### TASK PROMPT
Where the line containing "circle, shade, ball" appears, end the copy there, keeping that line; start from the first line of the entries, copy exactly, and omit pictures.

### RECORDS PROVIDED
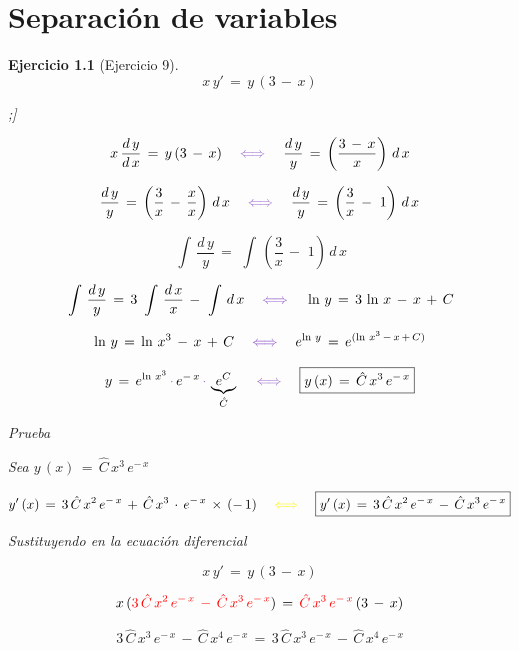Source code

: \documentclass[a4paper,11pt,openany]{book}
\newtheorem{ejer}{Ejercicio}[section]
\newcommand*{\itembolasazules}[1]{%

\footnotesize\protect\tikz[baseline=-3pt]%

\protect\node[scale=.7, circle, shade, ball 

color=green]{\color{white}\Large\bf#1};}
\begin{document}
\chapter{Separación de variables} 

\begin{ejer}[Ejercicio 9] 

  $$x\,y'\,=\,y\,(3\,-\,x)$$ 
  
\begin{enumerate}[label=\itembolasazules{\arabic*}] 

 $$x\,\dfrac{d\,y}{d\,x}\,=\,y\,(3\,-\,x) \quad \textcolor{amethyst}{\iff} \quad \dfrac{d\,y}{y}\,=\,\left(\dfrac{3\,-\,x}{x} \right)\,d\,x$$ 

 $$\dfrac{d\,y}{y}\,=\,\left(\dfrac{3}{x}\,-\,\dfrac{x}{x} \right)\,d\,x \quad \textcolor{amethyst}{\iff} \quad \dfrac{d\,y}{y}\,=\,\left(\dfrac{3}{x}\,-\,\,1 \right)\,d\,x$$ 

 $$\displaystyle\,\int\,\dfrac{d\,y}{y}\,=\,\displaystyle\,\int\,\left(\dfrac{3}{x}\,-\,\,1 \right)\,d\,x$$ 

 $$\displaystyle\,\int\,\dfrac{d\,y}{y}\,=\,3\,\displaystyle\,\int\,\dfrac{d\,x}{x}\,-\,\displaystyle\,\int\,d\,x \quad \textcolor{amethyst}{\iff} \quad \ln\,y\,=\,3\,\ln\,x\,-\,x\,+\,C$$ 

 $$\ln\,y\,=\,\ln\,x^{3}\,-\,x\,+\,C \quad \textcolor{amethyst}{\iff} \quad e^{\ln\,y}\,=\,e^{(\ln\,x^{3}\,-\,x\,+\,C)}$$ 

 $$y\,=\,e^{\ln\,x^{3}}\,\textcolor{amethyst}{\cdot}\,e^{-\,x}\,\textcolor{amethyst}{\cdot}\,\underbrace{e^{C}}_{\hat{C}} \quad \textcolor{amethyst}{\iff} \quad \boxed{y\,(x)\,=\,\hat{C}\,x^{3}\,e^{-\,x}}$$ 

Prueba  

Sea $\boxed{y\,(x)\,=\,\hat{C}\,x^{3}\,e^{-\,x}}$ 

$$y'\,(x)\,=\,3\,\hat{C}\,x^{2}\,e^{-\,x}\,+\,\hat{C}\,x^{3}\,\cdot\,e^{-\,x}\,\times\,(-\,1) \quad \textcolor{yellow}{\iff} \quad \boxed{y'\,(x)\,=\,3\,\hat{C}\,x^{2}\,e^{-\,x}\,-\,\hat{C}\,x^{3}\,e^{-\,x}}$$ 

Sustituyendo en la ecuación diferencial 

$$x\,y'\,=\,y\,(3\,-\,x)$$  

$$x\,(\textcolor{red}{3\,\hat{C}\,x^{2}\,e^{-\,x}\,-\,\hat{C}\,x^{3}\,e^{-\,x}})\,=\,\textcolor{red}{\hat{C}\,x^{3}\,e^{-\,x}}\,(3\,-\,x)$$ 

$$\boxed{3\,\hat{C}\,x^{3}\,e^{-\,x}\,-\,\hat{C}\,x^{4}\,e^{-\,x}\,=\,3\,\hat{C}\,x^{3}\,e^{-\,x}\,-\,\hat{C}\,x^{4}\,e^{-\,x}}$$ 

\end{enumerate} 

\end{ejer} 
\end{document}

### ANSWER TO THIS EXERCISE
Source code

: \documentclass[a4paper,11pt,openany]{book}
\newtheorem{ejer}{Ejercicio}[section]
\newcommand*{\itembolasazules}[1]{%

\footnotesize\protect\tikz[baseline=-3pt]%

\protect\node[scale=.7, circle, shade, ball 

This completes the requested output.